La débitrice est propriétaire de deux biens immobiliers le premier en pleine propriété situé à [Localité 26] évalué 279'668 € l’autre à [Localité 28] avec sa mère dans lequel cette dernière vivrait, la nue-propriété de la débitrice s’élevant à 139'416 €.
La commission de surendettement a préconisé que les mesures de désendettement soient subordonnées à la vente amiable du premier de ces biens au prix du marché et à la recherche d’un logement moins onéreux, le loyer de la débitrice s’élevant à 826 € au jour de sa déclaration le 8 août 2023. Ces mesures ont été confirmées par le premier juge le 10 mars 2025.

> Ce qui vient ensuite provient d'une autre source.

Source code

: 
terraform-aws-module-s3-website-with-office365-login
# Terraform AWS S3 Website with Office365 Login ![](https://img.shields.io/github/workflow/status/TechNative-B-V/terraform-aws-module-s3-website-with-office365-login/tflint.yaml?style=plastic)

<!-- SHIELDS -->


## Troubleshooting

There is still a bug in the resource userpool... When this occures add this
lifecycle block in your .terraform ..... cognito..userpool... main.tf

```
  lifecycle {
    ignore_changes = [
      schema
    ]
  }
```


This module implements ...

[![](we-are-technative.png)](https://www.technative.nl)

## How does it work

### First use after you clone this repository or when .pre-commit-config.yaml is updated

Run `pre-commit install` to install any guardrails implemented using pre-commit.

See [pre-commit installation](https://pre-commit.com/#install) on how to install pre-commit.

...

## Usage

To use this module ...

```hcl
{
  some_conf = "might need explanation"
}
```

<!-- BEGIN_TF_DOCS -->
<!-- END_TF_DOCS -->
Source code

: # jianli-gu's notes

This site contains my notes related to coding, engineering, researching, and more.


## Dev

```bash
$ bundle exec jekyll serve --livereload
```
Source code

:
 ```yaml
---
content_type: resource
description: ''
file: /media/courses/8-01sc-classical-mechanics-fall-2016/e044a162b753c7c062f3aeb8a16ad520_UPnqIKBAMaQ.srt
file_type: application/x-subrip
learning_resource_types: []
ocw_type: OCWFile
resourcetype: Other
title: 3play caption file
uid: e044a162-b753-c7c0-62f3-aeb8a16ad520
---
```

Si le seul fait de ne pas payer ses dettes avant la mise en place d’un plan ne peut en tant que tel être constitutif de mauvaise foi, celui de ne pas le respecter alors qu’il est exécutoire ou de ne rien régler alors qu’il existe manifestement une capacité de remboursement est de nature à constituer cette mauvaise foi tout comme celui de ne pas réduire son train de vie pour permettre de dégager une telle capacité de remboursement ou de ne pas chercher à réaliser son patrimoine immobilier alors même qu’il est pour partie constitué d’un immeuble de rapport dont la vente pourrait apurer une partie significative de la dette et que cette mesure a été prévue non seulement par la commission de surendettement mais encore par le premier juge.
En l’espèce, malgré la demande de la cour, la débitrice n’a pas justifié:
' de la mise en vente de son bien immobilier,
' de la recherche d’un logement moins onéreux (la commission de surendettement ayant préconisé le 14 mars 2024 la recherche, dans le délai d’un an d’un logement présentant un loyer maximum de 535 €), ceci alors qu’elle n’a aucun enfant à charge,
' d’avoir commencé à désintéresser les débiteurs alors que selon ses conclusions elle reconnaît une capacité de remboursement de 450 €.
En conséquence, la mauvaise foi de Mme [A] épouse [T] est établie, sans qu’il soit besoin d’ordonner une réouverture des débats afin qu’elle justifie de la réalité de la convention de divorce discutée par son adversaire sur laquelle la débitrice ne s’est pas expliquée malgré les critiques précises qui lui sont opposées.
La mauvaise foi de Mme [A] épouse [T] étant retenue elle doit être déclarée irrecevable au bénéfice de la procédure de surendettement et il n’y a pas lieu de statuer sur la créance de la SA [46].
PAR CES MOTIFS:
La cour,
Statuant dans les limites de sa saisine:
Ordonne la jonction des dossiers RG 25/1053 et 25/1194 sous le seul numéro RG 25/1053,
Infirme le jugement déféré,
Constate que Mme [W] [A] épouse [T] est de mauvaise foi et la déclare irrecevable au bénéfice de la procédure de surendettement,
Dit n’y avoir lieu de statuer sur la SA [46],
Laisse à la charge de Mme [W] [A] épouse [T] les dépens d’appel.